With pictures removed, the data below should be returned exactly.

::: Exercise inputs :::

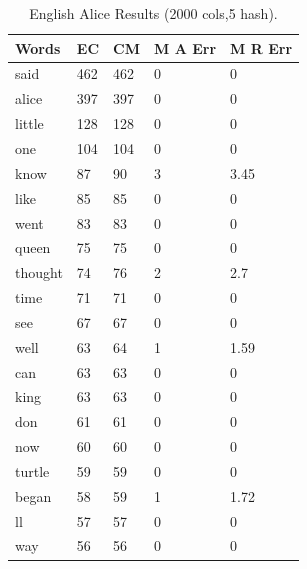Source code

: \documentclass[shortpaper]{revdetua}
\begin{document}
\begin{table}[h]
    \centering
    \begin{tabular}{|l|l|l|l|l|}
    \hline
    Words     & EC & CM & M A Err & M R Err \\ \hline
    said    & 462 & 462    & 0           & 0           \\ \hline
    alice   & 397 & 397    & 0           & 0           \\ \hline
    little  & 128 & 128    & 0           & 0           \\ \hline
    one     & 104 & 104    & 0           & 0           \\ \hline
    know    & 87  & 90     & 3           & 3.45        \\ \hline
    like    & 85  & 85     & 0           & 0           \\ \hline
    went    & 83  & 83     & 0           & 0           \\ \hline
    queen   & 75  & 75     & 0           & 0           \\ \hline
    thought & 74  & 76     & 2           & 2.7         \\ \hline
    time    & 71  & 71     & 0           & 0           \\ \hline
    see     & 67  & 67     & 0           & 0           \\ \hline
    well    & 63  & 64     & 1           & 1.59        \\ \hline
    can     & 63  & 63     & 0           & 0           \\ \hline
    king    & 63  & 63     & 0           & 0           \\ \hline
    don     & 61  & 61     & 0           & 0           \\ \hline
    now     & 60  & 60     & 0           & 0           \\ \hline
    turtle  & 59  & 59     & 0           & 0           \\ \hline
    began   & 58  & 59     & 1           & 1.72        \\ \hline
    ll      & 57  & 57     & 0           & 0           \\ \hline
    way     & 56  & 56     & 0           & 0           \\ \hline
    \end{tabular}
    \caption{English Alice Results (2000 cols,5 hash).}
    \label{tab:2}
\end{table}  

\end{document}

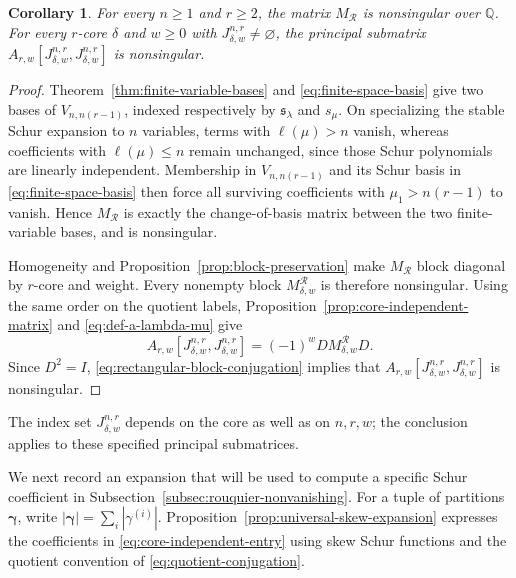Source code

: \documentclass[12pt,reqno,a4paper]{amsart}
\numberwithin{equation}{section}
\numberwithin{figure}{section}
\theoremstyle{plain}
\newtheorem{corollary}[theorem]{Corollary}
\theoremstyle{definition}
\begin{document}
\begin{corollary}\label{cor:rectangular-principal-matrices}
For every $n\geq1$ and $r\geq2$, the matrix $M_{\mathcal R}$ is
nonsingular over $\mathbb Q$.  For every $r$-core $\delta$ and
$w\geq0$ with $J_{\delta,w}^{n,r}\neq\varnothing$, the principal
submatrix
$A_{r,w}[J_{\delta,w}^{n,r},J_{\delta,w}^{n,r}]$ is nonsingular.
\end{corollary}

\begin{proof}
Theorem~\ref{thm:finite-variable-bases} and
\eqref{eq:finite-space-basis} give two bases of $V_{n,n(r-1)}$,
indexed respectively by $\mathfrak s_\lambda$ and $s_\mu$.
On specializing the stable Schur expansion to $n$ variables, terms
with $\ell(\mu)>n$ vanish, whereas coefficients with
$\ell(\mu)\leq n$ remain unchanged, since those Schur polynomials
are linearly independent.  Membership in $V_{n,n(r-1)}$ and its Schur
basis in \eqref{eq:finite-space-basis} then force all surviving coefficients
with $\mu_1>n(r-1)$ to vanish.  Hence $M_{\mathcal R}$ is exactly the
change-of-basis matrix between the two finite-variable bases, and
is nonsingular.

Homogeneity and Proposition~\ref{prop:block-preservation} make
$M_{\mathcal R}$ block diagonal by $r$-core and weight.
Every nonempty block $M_{\delta,w}^{\mathcal R}$ is therefore
nonsingular.  Using the same order on the quotient labels,
Proposition~\ref{prop:core-independent-matrix} and
\eqref{eq:def-a-lambda-mu} give
\begin{equation}\label{eq:rectangular-block-conjugation}
 A_{r,w}[J_{\delta,w}^{n,r},J_{\delta,w}^{n,r}]
       =(-1)^wD M_{\delta,w}^{\mathcal R}D.
\end{equation}
Since $D^2=I$, \eqref{eq:rectangular-block-conjugation} implies that
$A_{r,w}[J_{\delta,w}^{n,r},J_{\delta,w}^{n,r}]$ is nonsingular.
\end{proof}

The index set $J_{\delta,w}^{n,r}$ depends on the core as well as
on $n,r,w$; the conclusion applies to these specified principal
submatrices.

We next record an expansion that will be used to compute a specific
Schur coefficient in Subsection~\ref{subsec:rouquier-nonvanishing}.
For a tuple of partitions $\boldsymbol\gamma$, write
$|\boldsymbol\gamma|=\sum_i|\gamma^{(i)}|$.
Proposition~\ref{prop:universal-skew-expansion} expresses the
coefficients in \eqref{eq:core-independent-entry} using skew Schur
functions and the quotient convention of
\eqref{eq:quotient-conjugation}.
\end{document}
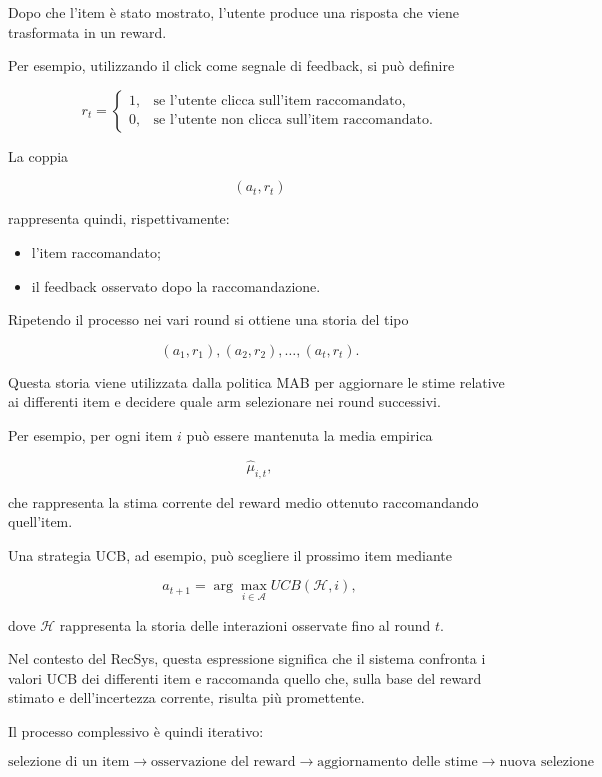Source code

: Dopo che l'item è stato mostrato, l'utente produce una risposta che viene trasformata in un reward.

Per esempio, utilizzando il click come segnale di feedback, si può definire

\[
r_t=
\begin{cases}
1, & \text{se l'utente clicca sull'item raccomandato},\\
0, & \text{se l'utente non clicca sull'item raccomandato}.
\end{cases}
\]

La coppia

\[
(a_t,r_t)
\]

rappresenta quindi, rispettivamente:
\begin{itemize}
    \item l'item raccomandato;
    \item il feedback osservato dopo la raccomandazione.
\end{itemize}

Ripetendo il processo nei vari round si ottiene una storia del tipo

\[
(a_1,r_1),
(a_2,r_2),
\ldots,
(a_t,r_t).
\]

Questa storia viene utilizzata dalla politica MAB per aggiornare le stime relative ai differenti item e decidere quale arm selezionare nei round successivi.

Per esempio, per ogni item $i$ può essere mantenuta la media empirica

\[
\widehat{\mu}_{i,t},
\]

che rappresenta la stima corrente del reward medio ottenuto raccomandando quell'item.

Una strategia UCB, ad esempio, può scegliere il prossimo item mediante

\[
a_{t+1}
=
\arg\max_{i\in\mathcal A}
UCB(\mathcal H,i),
\]

dove $\mathcal H$ rappresenta la storia delle interazioni osservate fino al round $t$.

Nel contesto del RecSys, questa espressione significa che il sistema confronta i valori UCB dei differenti item e raccomanda quello che, sulla base del reward stimato e dell'incertezza corrente, risulta più promettente.

Il processo complessivo è quindi iterativo:

\[
\boxed{
\text{selezione di un item}
\rightarrow
\text{osservazione del reward}
\rightarrow
\text{aggiornamento delle stime}
\rightarrow
\text{nuova selezione}
}
\]

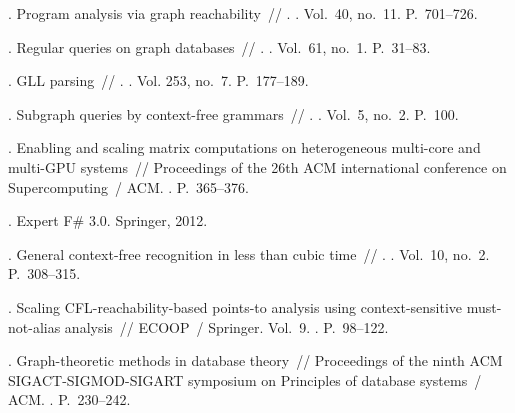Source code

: \begin{thebibliography}{10}
. Program analysis via graph reachability~//
  . \BibDash
{}. \BibDash
\newblock Vol.~40, no.~11. \BibDash
\newblock P.~701--726.

. Regular queries on
  graph databases~// . \BibDash
{}. \BibDash
\newblock Vol.~61, no.~1. \BibDash
\newblock P.~31--83.

. GLL parsing~// . \BibDash
{}. \BibDash
\newblock Vol. 253, no.~7. \BibDash
\newblock P.~177--189.

. Subgraph queries by context-free
  grammars~// . \BibDash
{}. \BibDash
\newblock Vol.~5, no.~2. \BibDash
\newblock P.~100.

. Enabling and scaling
  matrix computations on heterogeneous multi-core and multi-GPU systems~//
  Proceedings of the 26th ACM international conference on Supercomputing~/ ACM.
  \BibDash
{}. \BibDash
\newblock P.~365--376.

. Expert F\# 3.0. \BibDash
\newblock Springer, 2012.

. General context-free recognition in less than cubic
  time~// . \BibDash
{}. \BibDash
\newblock Vol.~10, no.~2. \BibDash
\newblock P.~308--315.

. Scaling
  CFL-reachability-based points-to analysis using context-sensitive
  must-not-alias analysis~// ECOOP~/ Springer. \BibDash
\newblock Vol.~9. \BibDash
{}. \BibDash
\newblock P.~98--122.

. Graph-theoretic methods in database theory~//
  Proceedings of the ninth ACM SIGACT-SIGMOD-SIGART symposium on Principles of
  database systems~/ ACM. \BibDash
{}. \BibDash
\newblock P.~230--242.


\end{thebibliography}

:::

== Result of this task ==
Source code

: \documentclass[shortpaper]{revdetua}
\begin{document}
\begin{table}[h]
    \centering
    \begin{tabular}{|l|l|l|l|l|}
    \hline
    Words     & EC & CM & M A Err & M R Err \\ \hline
    said    & 462 & 462    & 0           & 0           \\ \hline
    alice   & 397 & 397    & 0           & 0           \\ \hline
    little  & 128 & 128    & 0           & 0           \\ \hline
    one     & 104 & 104    & 0           & 0           \\ \hline
    know    & 87  & 90     & 3           & 3.45        \\ \hline
    like    & 85  & 85     & 0           & 0           \\ \hline
    went    & 83  & 83     & 0           & 0           \\ \hline
    queen   & 75  & 75     & 0           & 0           \\ \hline
    thought & 74  & 76     & 2           & 2.7         \\ \hline
    time    & 71  & 71     & 0           & 0           \\ \hline
    see     & 67  & 67     & 0           & 0           \\ \hline
    well    & 63  & 64     & 1           & 1.59        \\ \hline
    can     & 63  & 63     & 0           & 0           \\ \hline
    king    & 63  & 63     & 0           & 0           \\ \hline
    don     & 61  & 61     & 0           & 0           \\ \hline
    now     & 60  & 60     & 0           & 0           \\ \hline
    turtle  & 59  & 59     & 0           & 0           \\ \hline
    began   & 58  & 59     & 1           & 1.72        \\ \hline
    ll      & 57  & 57     & 0           & 0           \\ \hline
    way     & 56  & 56     & 0           & 0           \\ \hline
    \end{tabular}
    \caption{English Alice Results (2000 cols,5 hash).}
    \label{tab:2}
\end{table}  

\end{document}

Source code

: \documentclass[12pt,reqno,a4paper]{amsart}
\numberwithin{equation}{section}
\numberwithin{figure}{section}
\theoremstyle{plain}
\newtheorem{corollary}[theorem]{Corollary}
\theoremstyle{definition}
\begin{document}
\begin{corollary}\label{cor:rectangular-principal-matrices}
For every $n\geq1$ and $r\geq2$, the matrix $M_{\mathcal R}$ is
nonsingular over $\mathbb Q$.  For every $r$-core $\delta$ and
$w\geq0$ with $J_{\delta,w}^{n,r}\neq\varnothing$, the principal
submatrix
$A_{r,w}[J_{\delta,w}^{n,r},J_{\delta,w}^{n,r}]$ is nonsingular.
\end{corollary}

\begin{proof}
Theorem~\ref{thm:finite-variable-bases} and
\eqref{eq:finite-space-basis} give two bases of $V_{n,n(r-1)}$,
indexed respectively by $\mathfrak s_\lambda$ and $s_\mu$.
On specializing the stable Schur expansion to $n$ variables, terms
with $\ell(\mu)>n$ vanish, whereas coefficients with
$\ell(\mu)\leq n$ remain unchanged, since those Schur polynomials
are linearly independent.  Membership in $V_{n,n(r-1)}$ and its Schur
basis in \eqref{eq:finite-space-basis} then force all surviving coefficients
with $\mu_1>n(r-1)$ to vanish.  Hence $M_{\mathcal R}$ is exactly the
change-of-basis matrix between the two finite-variable bases, and
is nonsingular.

Homogeneity and Proposition~\ref{prop:block-preservation} make
$M_{\mathcal R}$ block diagonal by $r$-core and weight.
Every nonempty block $M_{\delta,w}^{\mathcal R}$ is therefore
nonsingular.  Using the same order on the quotient labels,
Proposition~\ref{prop:core-independent-matrix} and
\eqref{eq:def-a-lambda-mu} give
\begin{equation}\label{eq:rectangular-block-conjugation}
 A_{r,w}[J_{\delta,w}^{n,r},J_{\delta,w}^{n,r}]
       =(-1)^wD M_{\delta,w}^{\mathcal R}D.
\end{equation}
Since $D^2=I$, \eqref{eq:rectangular-block-conjugation} implies that
$A_{r,w}[J_{\delta,w}^{n,r},J_{\delta,w}^{n,r}]$ is nonsingular.
\end{proof}

The index set $J_{\delta,w}^{n,r}$ depends on the core as well as
on $n,r,w$; the conclusion applies to these specified principal
submatrices.

We next record an expansion that will be used to compute a specific
Schur coefficient in Subsection~\ref{subsec:rouquier-nonvanishing}.
For a tuple of partitions $\boldsymbol\gamma$, write
$|\boldsymbol\gamma|=\sum_i|\gamma^{(i)}|$.
Proposition~\ref{prop:universal-skew-expansion} expresses the
coefficients in \eqref{eq:core-independent-entry} using skew Schur
functions and the quotient convention of
\eqref{eq:quotient-conjugation}.
\end{document}
Source code

: Dopo che l'item è stato mostrato, l'utente produce una risposta che viene trasformata in un reward.

Per esempio, utilizzando il click come segnale di feedback, si può definire

\[
r_t=
\begin{cases}
1, & \text{se l'utente clicca sull'item raccomandato},\\
0, & \text{se l'utente non clicca sull'item raccomandato}.
\end{cases}
\]

La coppia

\[
(a_t,r_t)
\]

rappresenta quindi, rispettivamente:
\begin{itemize}
    \item l'item raccomandato;
    \item il feedback osservato dopo la raccomandazione.
\end{itemize}

Ripetendo il processo nei vari round si ottiene una storia del tipo

\[
(a_1,r_1),
(a_2,r_2),
\ldots,
(a_t,r_t).
\]

Questa storia viene utilizzata dalla politica MAB per aggiornare le stime relative ai differenti item e decidere quale arm selezionare nei round successivi.

Per esempio, per ogni item $i$ può essere mantenuta la media empirica

\[
\widehat{\mu}_{i,t},
\]

che rappresenta la stima corrente del reward medio ottenuto raccomandando quell'item.

Una strategia UCB, ad esempio, può scegliere il prossimo item mediante

\[
a_{t+1}
=
\arg\max_{i\in\mathcal A}
UCB(\mathcal H,i),
\]

dove $\mathcal H$ rappresenta la storia delle interazioni osservate fino al round $t$.

Nel contesto del RecSys, questa espressione significa che il sistema confronta i valori UCB dei differenti item e raccomanda quello che, sulla base del reward stimato e dell'incertezza corrente, risulta più promettente.

Il processo complessivo è quindi iterativo:

\[
\boxed{
\text{selezione di un item}
\rightarrow
\text{osservazione del reward}
\rightarrow
\text{aggiornamento delle stime}
\rightarrow
\text{nuova selezione}
}
\]

Source code

: \begin{thebibliography}{10}
. Program analysis via graph reachability~//
  . \BibDash
{}. \BibDash
\newblock Vol.~40, no.~11. \BibDash
\newblock P.~701--726.

. Regular queries on
  graph databases~// . \BibDash
{}. \BibDash
\newblock Vol.~61, no.~1. \BibDash
\newblock P.~31--83.

. GLL parsing~// . \BibDash
{}. \BibDash
\newblock Vol. 253, no.~7. \BibDash
\newblock P.~177--189.

. Subgraph queries by context-free
  grammars~// . \BibDash
{}. \BibDash
\newblock Vol.~5, no.~2. \BibDash
\newblock P.~100.

. Enabling and scaling
  matrix computations on heterogeneous multi-core and multi-GPU systems~//
  Proceedings of the 26th ACM international conference on Supercomputing~/ ACM.
  \BibDash
{}. \BibDash
\newblock P.~365--376.

. Expert F\# 3.0. \BibDash
\newblock Springer, 2012.

. General context-free recognition in less than cubic
  time~// . \BibDash
{}. \BibDash
\newblock Vol.~10, no.~2. \BibDash
\newblock P.~308--315.

. Scaling
  CFL-reachability-based points-to analysis using context-sensitive
  must-not-alias analysis~// ECOOP~/ Springer. \BibDash
\newblock Vol.~9. \BibDash
{}. \BibDash
\newblock P.~98--122.

. Graph-theoretic methods in database theory~//
  Proceedings of the ninth ACM SIGACT-SIGMOD-SIGART symposium on Principles of
  database systems~/ ACM. \BibDash
{}. \BibDash
\newblock P.~230--242.


\end{thebibliography}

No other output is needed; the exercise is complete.